PT Bank Ina Perdana Tbk (Bank Ina) kini resmi berstatus sebagai Bank Kustodian setelah memperoleh izin dari Otoritas Jasa Keuangan (OJK) melalui surat keputusan tertanggal 15 November 2024.
Dengan status ini, Bank Ina dapat menyediakan layanan kustodian bagi nasabah institusi maupun individual, baik lokal maupun internasional.
Direktur Utama Bank Ina, Henry Koenaifi, menyampaikan bahwa layanan ini dirancang untuk mendukung perkembangan industri pasar modal serta memberikan kontribusi bagi sektor perbankan.
Saat ini, Bank Ina menjadi bank ke-28 dari 106 bank umum di Indonesia yang memiliki layanan kustodian. “Kami juga menjadi satu-satunya bank KBMI 1 yang aktif menawarkan layanan Bank Kustodian di Indonesia,” ujar Henry dalam keterangannya pada Selasa (11/2).
Ia menambahkan bahwa pencapaian ini menjadi tonggak penting dalam perjalanan bisnis Bank Ina untuk terus berkembang secara berkelanjutan, akuntabel, dan berkontribusi bagi kemajuan pasar modal nasional. Bank Ina juga berkomitmen untuk terus berinovasi dan meningkatkan kualitas layanan demi memenuhi kebutuhan para pemangku kepentingan serta mendukung pertumbuhan ekonomi Indonesia.

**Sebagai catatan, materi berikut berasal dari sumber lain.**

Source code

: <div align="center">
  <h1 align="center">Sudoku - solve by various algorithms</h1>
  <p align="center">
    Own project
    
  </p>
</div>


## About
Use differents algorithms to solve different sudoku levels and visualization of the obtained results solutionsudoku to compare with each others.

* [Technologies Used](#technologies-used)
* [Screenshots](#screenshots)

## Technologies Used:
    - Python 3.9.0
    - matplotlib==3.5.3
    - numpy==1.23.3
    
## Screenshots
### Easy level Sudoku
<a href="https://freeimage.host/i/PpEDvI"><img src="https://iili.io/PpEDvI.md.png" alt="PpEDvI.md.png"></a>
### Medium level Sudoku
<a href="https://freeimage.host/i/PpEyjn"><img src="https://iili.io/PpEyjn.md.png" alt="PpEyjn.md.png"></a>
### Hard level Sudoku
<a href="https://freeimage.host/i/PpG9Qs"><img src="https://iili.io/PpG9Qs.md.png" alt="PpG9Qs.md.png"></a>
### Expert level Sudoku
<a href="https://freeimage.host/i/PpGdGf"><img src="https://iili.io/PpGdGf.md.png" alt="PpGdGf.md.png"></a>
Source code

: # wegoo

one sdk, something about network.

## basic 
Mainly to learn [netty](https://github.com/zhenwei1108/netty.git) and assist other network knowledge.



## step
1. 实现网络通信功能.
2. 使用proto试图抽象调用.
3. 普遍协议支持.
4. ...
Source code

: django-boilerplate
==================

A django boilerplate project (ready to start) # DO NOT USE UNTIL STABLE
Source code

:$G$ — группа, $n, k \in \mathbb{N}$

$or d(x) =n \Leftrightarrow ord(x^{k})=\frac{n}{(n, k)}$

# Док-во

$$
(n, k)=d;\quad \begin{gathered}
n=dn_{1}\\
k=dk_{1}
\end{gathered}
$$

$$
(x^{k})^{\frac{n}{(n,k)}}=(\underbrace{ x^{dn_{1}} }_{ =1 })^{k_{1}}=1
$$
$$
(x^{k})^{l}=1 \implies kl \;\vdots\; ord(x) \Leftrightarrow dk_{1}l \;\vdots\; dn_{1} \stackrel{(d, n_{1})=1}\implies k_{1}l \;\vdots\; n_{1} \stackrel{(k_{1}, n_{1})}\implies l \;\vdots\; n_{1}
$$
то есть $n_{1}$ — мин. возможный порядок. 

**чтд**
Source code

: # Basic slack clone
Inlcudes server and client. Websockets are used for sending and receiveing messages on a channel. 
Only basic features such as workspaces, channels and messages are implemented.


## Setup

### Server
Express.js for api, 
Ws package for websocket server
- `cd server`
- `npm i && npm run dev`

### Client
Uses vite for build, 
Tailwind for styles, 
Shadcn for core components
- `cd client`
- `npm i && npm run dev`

Direktur Utama PT Kustodian Sentral Efek Indonesia (KSEI), Samsul Hidayat, berharap kehadiran Bank Ina sebagai pemegang rekening KSEI yang menyediakan layanan kustodian dapat meningkatkan kualitas layanan dan infrastruktur pasar modal.

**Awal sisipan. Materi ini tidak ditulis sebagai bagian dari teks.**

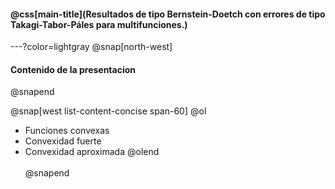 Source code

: #### @css[main-title](Resultados de tipo Bernstein-Doetch con errores de tipo Takagi-Tabor-Páles para multifunciones.)

---?color=lightgray
@snap[north-west]
  <h4 class="header"> Contenido de la presentacion </h4>
@snapend

@snap[west list-content-concise span-60]
@ol[](false)
- Funciones convexas
- Convexidad fuerte
- Convexidad aproximada
@olend
<br><br>
@snapend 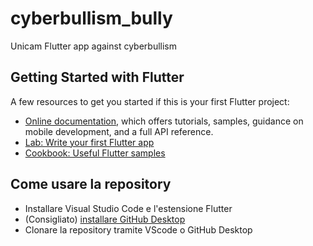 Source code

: # cyberbullism_bully

Unicam Flutter app against cyberbullism

## Getting Started with Flutter

A few resources to get you started if this is your first Flutter project:

- [Online documentation](https://flutter.dev/docs), which offers tutorials, samples, guidance on mobile development, and a full API reference.
- [Lab: Write your first Flutter app](https://flutter.dev/docs/get-started/codelab)
- [Cookbook: Useful Flutter samples](https://flutter.dev/docs/cookbook)

## Come usare la repository
- Installare Visual Studio Code e l'estensione Flutter
- (Consigliato) [installare GitHub Desktop](https://desktop.github.com)
- Clonare la repository tramite VScode o GitHub Desktop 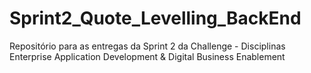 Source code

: # Sprint2_Quote_Levelling_BackEnd
Repositório para as entregas da Sprint 2 da Challenge - Disciplinas Enterprise Application Development &amp; Digital Business Enablement
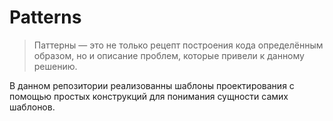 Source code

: # Patterns 

> Паттерны — это не только рецепт построения кода определённым образом, но и описание проблем, которые привели к данному решению.

В данном репозитории реализованны шаблоны проектирования с помощью простых конструкций для понимания сущности самих шаблонов. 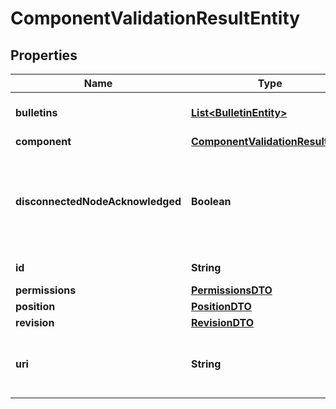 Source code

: # ComponentValidationResultEntity

## Properties
Name | Type | Description | Notes
------------ | ------------- | ------------- | -------------
**bulletins** | [**List&lt;BulletinEntity&gt;**](BulletinEntity.md) | The bulletins for this component. |  [optional]
**component** | [**ComponentValidationResultDTO**](ComponentValidationResultDTO.md) |  |  [optional]
**disconnectedNodeAcknowledged** | **Boolean** | Acknowledges that this node is disconnected to allow for mutable requests to proceed. |  [optional]
**id** | **String** | The id of the component. |  [optional]
**permissions** | [**PermissionsDTO**](PermissionsDTO.md) |  |  [optional]
**position** | [**PositionDTO**](PositionDTO.md) |  |  [optional]
**revision** | [**RevisionDTO**](RevisionDTO.md) |  |  [optional]
**uri** | **String** | The URI for futures requests to the component. |  [optional]
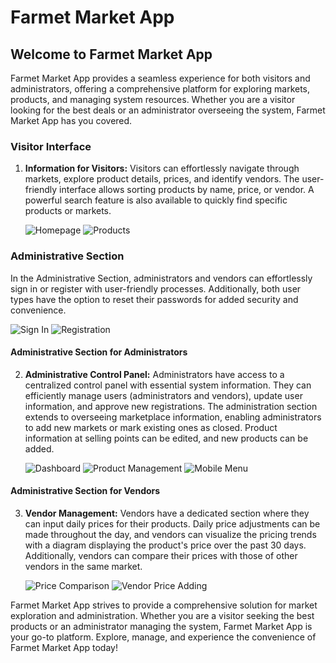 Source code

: # Farmet Market App

## Welcome to Farmet Market App

Farmet Market App provides a seamless experience for both visitors and administrators, offering a comprehensive platform for exploring markets, products, and managing system resources. Whether you are a visitor looking for the best deals or an administrator overseeing the system, Farmet Market App has you covered.

### Visitor Interface

1. **Information for Visitors:**
   Visitors can effortlessly navigate through markets, explore product details, prices, and identify vendors. The user-friendly interface allows sorting products by name, price, or vendor. A powerful search feature is also available to quickly find specific products or markets.

   ![Homepage](images/homepage.png)
   ![Products](images/homepage_products.png)

### Administrative Section 

In the Administrative Section, administrators and vendors can effortlessly sign in or register with user-friendly processes. Additionally, both user types have the option to reset their passwords for added security and convenience.

   ![Sign In](images/sign_in.png)
   ![Registration](images/registration.png)

#### Administrative Section for Administrators

2. **Administrative Control Panel:**
   Administrators have access to a centralized control panel with essential system information. They can efficiently manage users (administrators and vendors), update user information, and approve new registrations. The administration section extends to overseeing marketplace information, enabling administrators to add new markets or mark existing ones as closed. Product information at selling points can be edited, and new products can be added.

   ![Dashboard](images/dashboard.png)
   ![Product Management](images/product_management.png)
   ![Mobile Menu](images/mobile_menu.png)

#### Administrative Section for Vendors

3. **Vendor Management:**
   Vendors have a dedicated section where they can input daily prices for their products. Daily price adjustments can be made throughout the day, and vendors can visualize the pricing trends with a diagram displaying the product's price over the past 30 days. Additionally, vendors can compare their prices with those of other vendors in the same market.

   ![Price Comparison](images/price_comparison.png)
   ![Vendor Price Adding](images/vendor_price_adding.png)


Farmet Market App strives to provide a comprehensive solution for market exploration and administration. Whether you are a visitor seeking the best products or an administrator managing the system, Farmet Market App is your go-to platform. Explore, manage, and experience the convenience of Farmet Market App today!
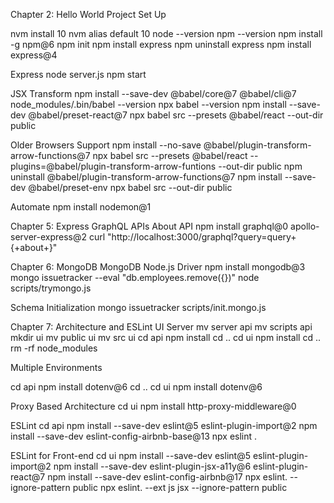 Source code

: Chapter 2: Hello World
Project Set Up

  nvm install 10
  nvm alias default 10
  node --version
  npm --version
  npm install -g npm@6
  npm init
  npm install express
  npm uninstall express
  npm install express@4

Express
  node server.js
  npm start

JSX Transform
  npm install --save-dev @babel/core@7 @babel/cli@7
  node_modules/.bin/babel --version
  npx babel --version
  npm install --save-dev @babel/preset-react@7
  npx babel src --presets @babel/react --out-dir public

Older Browsers Support
  npm install --no-save @babel/plugin-transform-arrow-functions@7
  npx babel src --presets @babel/react --plugins=@babel/plugin-transform-arrow-funtions --out-dir public
  npm uninstall @babel/plugin-transform-arrow-functions@7
  npm install --save-dev @babel/preset-env
  npx babel src --out-dir public

Automate
  npm install nodemon@1

Chapter 5: Express GraphQL APIs
  About API
    npm install graphql@0 apollo-server-express@2
    curl "http://localhost:3000/graphql?query=query+\{+about+\}"

Chapter 6: MongoDB
  MongoDB Node.js Driver
    npm install mongodb@3
    mongo issuetracker --eval "db.employees.remove({})"
    node scripts/trymongo.js

Schema Initialization
  mongo issuetracker scripts/init.mongo.js

Chapter 7: Architecture and ESLint
  UI Server
    mv server api
    mv scripts api
    mkdir ui
    mv public ui
    mv src ui
    cd api
    npm install
    cd ..
    cd ui
    npm install
    cd ..
    rm -rf node_modules

Multiple Environments

  cd api
  npm install dotenv@6
  cd ..
  cd ui
  npm install dotenv@6

Proxy Based Architecture
  cd ui
  npm install http-proxy-middleware@0

ESLint
  cd api
  npm install --save-dev eslint@5 eslint-plugin-import@2
  npm install --save-dev eslint-config-airbnb-base@13
  npx eslint .

ESLint for Front-end
  cd ui
  npm install --save-dev eslint@5 eslint-plugin-import@2
  npm install --save-dev eslint-plugin-jsx-a11y@6 eslint-plugin-react@7
  npm install --save-dev eslint-config-airbnb@17
  npx eslint. --ignore-pattern public
  npx eslint. --ext js jsx --ignore-pattern public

Sebagai bentuk kesiapan dalam operasional layanan kustodian, Bank Ina telah menjadi Pemegang Rekening Efek (BINA) di KSEI sejak 10 Desember 2024. Bank Ina juga secara resmi menjadi anggota Dana Perlindungan Pemodal (DPP) yang dikelola oleh Securities Investor Protection Fund Indonesia (SIPF Indonesia).
Senada dengan hal tersebut, Direktur Perdagangan dan Pengaturan Anggota Bursa PT Bursa Efek Indonesia, Irvan Susandy, menyatakan harapannya agar layanan kustodian Bank Ina menjadi pilihan utama investor serta memberikan keamanan dan kepastian dalam berinvestasi.
“Semoga layanan ini dapat memberikan nilai tambah bagi Bank Ina sebagai lembaga keuangan yang terpercaya dan berdaya saing tinggi,” pungkasnya.